OK. Lets now look at whats new in Angular 2 and how it is addressing the above mentioned issues.
Angular team realized that the MV* way of building SPA was not fitting into the realm of modern web app development. In came Web Components approach popularized by ReactJS. This is one of the core change in Angular 2, thinking of UI design in terms of components and how they interact and communicate. There is no more concept of global scope as each component has its own scope. This also promotes reusablility of components across the application and even across the organization in the case of an Enterprise.
With the component based approach, the change detection strategy has been well optimized thus eliminating the digest cycle. Dirty checking is still employed to detect the changes, but this happens in just one pass across the Component Tree. Use of immutable objects and observables aids in building highly performant apps. For more info on the change detection strategy, please refer to Victor Savkin’s blog.
One common problem that we come across when we build large complex SPA is state management. Redux like patterns aim at solving this problem. Though Angular still supports one way and 2 way binding, its better to avoid them especially when you are developing large scale apps where managing state could be a big issue. This design philosophy comes from the React world and we have state management containers like ngrx-store helps in building scalable, maintanable and more importantly predictable apps with Angular 2+. We also have a angular-redux which has the same API as of Redux.
SPAs are not SEO friendly.
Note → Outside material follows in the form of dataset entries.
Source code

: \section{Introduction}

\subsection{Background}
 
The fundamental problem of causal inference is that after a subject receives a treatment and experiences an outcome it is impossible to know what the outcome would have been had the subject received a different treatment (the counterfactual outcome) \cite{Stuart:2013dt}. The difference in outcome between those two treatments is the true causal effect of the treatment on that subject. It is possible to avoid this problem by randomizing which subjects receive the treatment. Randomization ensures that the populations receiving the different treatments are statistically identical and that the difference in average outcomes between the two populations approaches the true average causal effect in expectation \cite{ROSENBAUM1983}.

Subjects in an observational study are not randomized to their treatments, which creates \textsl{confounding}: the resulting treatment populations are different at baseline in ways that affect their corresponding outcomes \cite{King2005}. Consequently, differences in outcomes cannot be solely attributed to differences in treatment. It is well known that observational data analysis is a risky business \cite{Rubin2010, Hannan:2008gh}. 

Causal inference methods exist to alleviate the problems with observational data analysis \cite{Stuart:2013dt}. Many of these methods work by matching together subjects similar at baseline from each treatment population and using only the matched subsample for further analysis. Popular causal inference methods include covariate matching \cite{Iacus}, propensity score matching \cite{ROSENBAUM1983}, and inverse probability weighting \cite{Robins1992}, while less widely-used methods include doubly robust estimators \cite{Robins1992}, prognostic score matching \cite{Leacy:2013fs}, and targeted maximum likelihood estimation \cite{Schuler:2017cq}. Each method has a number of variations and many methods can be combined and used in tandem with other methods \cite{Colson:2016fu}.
With Angular Universal, we can render the first page on the server and send the HTML to the browser thus improving the UX and also making them SEO friendly. As with AngularJS, we can also build Desktop Apps and Hybrid Mobile Apps on top of frameworks like Electron and Ionic.
With so much of code written in Javascript both for backend and frontend, the not so good features of the languages was hindering the progress of this massive JS movement. In came TypeScript, which is a super set of JS with stronger type checking. Now, you could catch lot of errors at compile time rather than at run time. Angular team themselves have used TypeScript to build lot of Angular 2 framework code if not all and they did acknowledge that it helped them in capturing lot of bugs at development time.
Ahead of Time Compilation (AOT), Lazy loading, Smaller bundle sizes are aimed at lesser page load time and improving the UX. With Angular CLI, scaffolding a new Angular App is super easy with all the tools out of the box.
If you are at the cross roads and heavily invested on AngularJS, I would recommend to start and adopt the component way of designing and developig UI Apps introduced from AngularJS 1.5. This would be the first step as you slowly migrate to Angular (2 or above). And with Angular 5 out now, keep looking for the new and cool features getting added to the framework and how you could use them in your apps. Till then, happy learning and coding !!